#### About this exercise
Work through the entries below and show every line in which "Embracing" is found.

[Items from a dataset]
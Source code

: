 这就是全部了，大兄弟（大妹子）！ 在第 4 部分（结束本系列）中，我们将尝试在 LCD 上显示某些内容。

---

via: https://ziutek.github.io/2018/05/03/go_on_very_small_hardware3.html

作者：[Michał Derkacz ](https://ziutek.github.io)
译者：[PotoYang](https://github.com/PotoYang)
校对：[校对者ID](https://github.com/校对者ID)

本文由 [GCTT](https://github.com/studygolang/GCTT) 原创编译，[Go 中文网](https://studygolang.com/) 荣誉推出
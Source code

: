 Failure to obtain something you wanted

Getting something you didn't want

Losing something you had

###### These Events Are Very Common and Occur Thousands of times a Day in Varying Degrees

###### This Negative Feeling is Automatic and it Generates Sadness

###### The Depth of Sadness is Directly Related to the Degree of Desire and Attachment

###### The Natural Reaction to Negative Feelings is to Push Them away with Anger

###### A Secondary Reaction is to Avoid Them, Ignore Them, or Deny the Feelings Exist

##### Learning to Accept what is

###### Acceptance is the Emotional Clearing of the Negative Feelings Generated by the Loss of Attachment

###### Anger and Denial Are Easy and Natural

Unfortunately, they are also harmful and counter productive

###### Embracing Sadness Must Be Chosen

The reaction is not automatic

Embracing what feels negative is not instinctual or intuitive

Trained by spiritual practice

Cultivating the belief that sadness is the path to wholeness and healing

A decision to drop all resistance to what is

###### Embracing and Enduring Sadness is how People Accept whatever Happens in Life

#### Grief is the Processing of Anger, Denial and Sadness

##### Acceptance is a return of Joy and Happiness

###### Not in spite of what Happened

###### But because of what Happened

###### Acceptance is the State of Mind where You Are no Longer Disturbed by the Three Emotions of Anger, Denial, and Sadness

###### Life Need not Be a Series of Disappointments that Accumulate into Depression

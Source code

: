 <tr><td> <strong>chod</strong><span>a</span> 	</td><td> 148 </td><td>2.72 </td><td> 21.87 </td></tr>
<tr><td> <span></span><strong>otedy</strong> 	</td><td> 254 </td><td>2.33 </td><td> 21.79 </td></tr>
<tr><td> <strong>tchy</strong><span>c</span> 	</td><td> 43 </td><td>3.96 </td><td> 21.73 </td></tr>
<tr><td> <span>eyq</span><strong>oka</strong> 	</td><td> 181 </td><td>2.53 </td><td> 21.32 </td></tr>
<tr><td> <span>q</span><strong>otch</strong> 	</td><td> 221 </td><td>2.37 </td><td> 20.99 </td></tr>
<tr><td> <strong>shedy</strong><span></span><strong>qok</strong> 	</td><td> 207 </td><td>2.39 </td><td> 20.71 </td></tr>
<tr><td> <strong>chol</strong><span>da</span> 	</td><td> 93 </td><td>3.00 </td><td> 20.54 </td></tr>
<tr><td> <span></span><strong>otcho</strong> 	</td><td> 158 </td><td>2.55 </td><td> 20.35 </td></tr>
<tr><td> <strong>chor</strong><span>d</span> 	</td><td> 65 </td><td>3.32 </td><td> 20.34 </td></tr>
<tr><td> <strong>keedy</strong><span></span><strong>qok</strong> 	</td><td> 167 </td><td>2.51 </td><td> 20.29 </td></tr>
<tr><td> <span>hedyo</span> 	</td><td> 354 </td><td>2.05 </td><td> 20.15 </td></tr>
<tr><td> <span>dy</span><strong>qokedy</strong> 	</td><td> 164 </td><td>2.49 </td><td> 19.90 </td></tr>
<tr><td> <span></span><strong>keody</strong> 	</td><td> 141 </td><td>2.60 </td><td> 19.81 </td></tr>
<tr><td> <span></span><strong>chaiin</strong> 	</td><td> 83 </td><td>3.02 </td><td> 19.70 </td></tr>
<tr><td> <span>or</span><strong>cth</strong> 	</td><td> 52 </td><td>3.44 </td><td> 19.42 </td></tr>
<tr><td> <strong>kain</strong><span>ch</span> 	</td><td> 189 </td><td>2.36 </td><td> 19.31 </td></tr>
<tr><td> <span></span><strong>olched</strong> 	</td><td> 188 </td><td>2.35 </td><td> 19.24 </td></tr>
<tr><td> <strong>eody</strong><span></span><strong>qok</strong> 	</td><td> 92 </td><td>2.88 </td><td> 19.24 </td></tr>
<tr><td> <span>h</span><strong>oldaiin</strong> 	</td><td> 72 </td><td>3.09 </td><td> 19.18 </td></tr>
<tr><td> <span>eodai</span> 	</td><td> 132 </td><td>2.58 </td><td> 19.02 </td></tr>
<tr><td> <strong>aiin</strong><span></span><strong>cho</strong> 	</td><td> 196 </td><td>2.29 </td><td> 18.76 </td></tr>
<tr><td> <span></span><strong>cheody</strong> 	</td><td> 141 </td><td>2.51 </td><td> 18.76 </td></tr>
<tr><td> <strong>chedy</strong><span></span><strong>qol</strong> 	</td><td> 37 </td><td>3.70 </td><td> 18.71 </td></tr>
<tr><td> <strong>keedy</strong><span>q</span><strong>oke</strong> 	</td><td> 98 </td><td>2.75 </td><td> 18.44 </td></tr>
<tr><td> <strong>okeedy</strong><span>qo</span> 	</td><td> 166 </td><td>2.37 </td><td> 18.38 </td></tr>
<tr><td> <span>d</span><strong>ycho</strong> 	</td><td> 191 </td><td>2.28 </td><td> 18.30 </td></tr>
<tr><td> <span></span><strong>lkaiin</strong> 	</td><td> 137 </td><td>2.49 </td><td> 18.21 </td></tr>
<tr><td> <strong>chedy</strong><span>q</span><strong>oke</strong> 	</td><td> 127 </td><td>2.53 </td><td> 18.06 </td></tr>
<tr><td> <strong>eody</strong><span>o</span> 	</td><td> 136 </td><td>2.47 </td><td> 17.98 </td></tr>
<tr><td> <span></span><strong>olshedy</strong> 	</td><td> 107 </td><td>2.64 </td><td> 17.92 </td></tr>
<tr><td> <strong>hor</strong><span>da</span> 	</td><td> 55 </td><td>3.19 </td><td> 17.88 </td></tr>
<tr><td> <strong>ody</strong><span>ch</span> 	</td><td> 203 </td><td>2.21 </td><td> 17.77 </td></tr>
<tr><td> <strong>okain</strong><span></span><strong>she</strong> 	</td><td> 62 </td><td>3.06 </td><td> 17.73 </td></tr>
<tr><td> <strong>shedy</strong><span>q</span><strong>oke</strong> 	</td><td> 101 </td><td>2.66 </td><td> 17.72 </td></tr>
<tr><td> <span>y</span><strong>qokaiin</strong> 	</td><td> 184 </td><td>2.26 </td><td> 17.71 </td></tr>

#### Task output
###### Embracing Sadness Must Be Chosen
Embracing what feels negative is not instinctual or intuitive
###### Embracing and Enduring Sadness is how People Accept whatever Happens in Life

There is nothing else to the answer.